Le meurtre de la jeune Philippine ravive les débats
publics sur le faible taux d'exécution des obligations de quitter le
territoire. Serge Slama, professeur de droit public, décrypte le fonctionnement
du dispositif, jugé inefficace et contre-productif.
Pourquoi le taux
d’exécution des obligations de quitter le territoire français (OQTF) est-il si
bas ? Depuis le meurtre de Philippine, le 21 septembre dernier, la question agite de nouveau
le débat public ; le principal suspect étant un ressortissant marocain visé par
une OQTF. L’homme venait d’être libéré de rétention administrative, faute, pour
la préfecture, d’avoir pu obtenir un laissez-passer consulaire des autorités
marocaines. Il était maintenu en centre de rétention administratif (CRA) depuis
sa sortie de prison, où il avait purgé une peine pour viol.
Mais au-delà de cette
affaire, comment expliquer que sur les plus de 130 000 mesures d’éloignement
notifiées par les préfectures contre des personnes étrangères en situation
irrégulière, seules 7 % d’entre elles, environ, sont effectivement éloignées du
territoire ? Serge Slama, professeur de droit public à l’Université
Grenoble-Alpes, membre du Centre de recherches juridiques et chercheur affilié
à l’Institut Convergences Migrations, analyse les obstacles systémiques à
l'application de ces mesures et dénonce leur production effrénée, prononcées,
trop souvent, sans perspectives d’éloignement effectif.
JSS : Quels
sont les obstacles à l’exécution d’une OQTF ?
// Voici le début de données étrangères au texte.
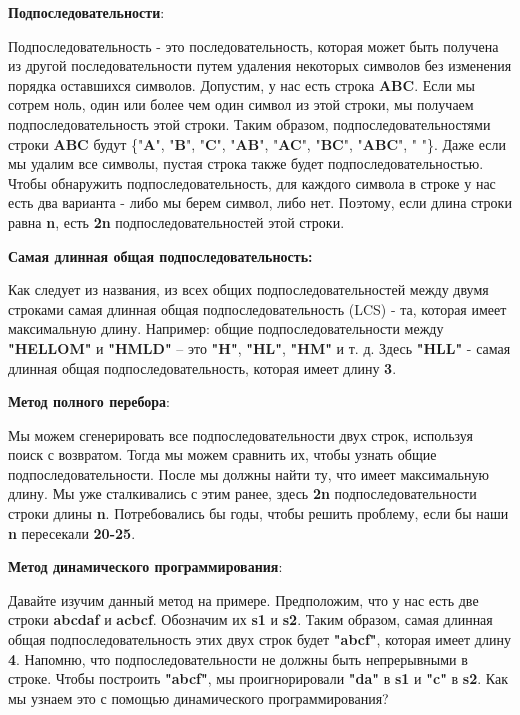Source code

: \textbf{Подпоследовательности}:
\vspace{\baselineskip}

Подпоследовательность - это последовательность, которая может быть
получена из другой последовательности путем удаления некоторых
символов без изменения порядка оставшихся символов. Допустим, у нас есть
строка \textbf{ABC}. Если мы сотрем ноль, один или более чем один символ из этой
строки, мы получаем подпоследовательность этой строки. Таким образом,
подпоследовательностями строки \textbf{ABC} будут \{"\textbf{A}", "\textbf{B}", "\textbf{C}", "\textbf{AB}", "\textbf{AC}", "\textbf{BC}", "\textbf{ABC}", "\textbf{ }"\}. Даже если мы удалим все символы, пустая строка также будет
подпоследовательностью. Чтобы обнаружить подпоследовательность, для
каждого символа в строке у нас есть два варианта - либо мы берем символ, либо нет.
Поэтому, если длина строки равна \textbf{n}, есть \textbf{2n} 
подпоследовательностей этой строки.
\vspace{\baselineskip}

\textbf{Самая длинная общая подпоследовательность:}
\vspace{\baselineskip}

Как следует из названия, из всех общих подпоследовательностей между
двумя строками самая длинная общая подпоследовательность (LCS) - та,
которая имеет максимальную длину. Например: общие
подпоследовательности между \textbf{"HELLOM"} и \textbf{"HMLD"} – это \textbf{"H"}, \textbf{"HL"}, \textbf{"HM"} и т.
д. Здесь \textbf{"HLL"} - самая длинная общая подпоследовательность, которая имеет
длину \textbf{3}.
\vspace{\baselineskip}

\textbf{Метод полного перебора}:
\vspace{\baselineskip}

Мы можем сгенерировать все подпоследовательности двух строк, используя
поиск с возвратом. Тогда мы можем сравнить их, чтобы узнать общие
подпоследовательности. После мы должны найти ту, что имеет
максимальную длину. Мы уже сталкивались с этим ранее, здесь \textbf{2n}
подпоследовательности строки длины \textbf{n}. Потребовались бы годы, чтобы
решить проблему, если бы наши \textbf{n} пересекали \textbf{20-25}.
\vspace{\baselineskip}

\textbf{Метод динамического программирования}:
\vspace{\baselineskip}

Давайте изучим данный метод на примере. Предположим, что у нас есть две
строки \textbf{abcdaf} и \textbf{acbcf}. Обозначим их \textbf{s1} и \textbf{s2}. Таким образом, самая длинная
общая подпоследовательность этих двух строк будет \textbf{"abcf"}, которая имеет
длину \textbf{4}. Напомню, что подпоследовательности не должны быть
непрерывными в строке. Чтобы построить \textbf{"abcf"}, мы проигнорировали \textbf{"da"}
в \textbf{s1} и \textbf{"c"} в \textbf{s2}. Как мы узнаем это с помощью динамического
программирования?
\vspace{\baselineskip}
Serge Slama : Chaque année, les préfectures édictent plus
de 150 000 mesures d’éloignement, dont près de 135 000 OQTF. La plus grosse
partie de ces mesures, environ 90 000, concerne des personnes qui ont demandé
un titre de séjour ou l’asile : lorsqu’il y a un refus, la préfecture notifie
presque automatiquement une OQTF, généralement avec un délai de départ
volontaire de 30 jours.
Mais il
existe une autre forme d’OQTF qui, elle, est sans délai de départ volontaire
et, le plus souvent, associée à une mesure de rétention administrative ou
d’assignation à résidence. Elle concerne plutôt les personnes étrangères
contrôlées dans la rue mais qui sont « sans-papiers » ou les personnes
considérées par l’administration comme représentant un risque de trouble à
l’ordre public (TOP). C’est important de le noter parce que le taux d’exécution
d’une OQTF est bien plus élevé lorsque la procédure cible ces populations et
est assortie d’une mesure de contrainte, de type rétention ou assignation à
résidence (environ 40%).
Or, le
premier obstacle à l’exécution d’une telle mesure découle directement de cet
automatisme à notifier des obligations de quitter le territoire aux étrangers
s’étant vu refuser un titre de séjour. Puisque, pour la plupart, les personnes
contestent la mesure d’éloignement devant un tribunal administratif, et que le
recours est suspensif. Ce contentieux représente environ 90 000 requêtes par
an, soit près de la moitié de leur activité !
Autrement
dit, les tribunaux administratifs se transforment en « bureau des étrangers bis
», et c’est à eux de faire la part des choses. Et dans un certain nombre de
cas (taux d’annulation de 15 à 20%), les juges administratifs prononcent
l’annulation de la mesure : parce qu’elle représente une atteinte aux droits
fondamentaux de la personne (droit à la vie familiale principalement), que
la légalité de la procédure n’a pas été respectée par la préfectures, ou
qu’il y eu une mauvaise interprétation du droit par exemple.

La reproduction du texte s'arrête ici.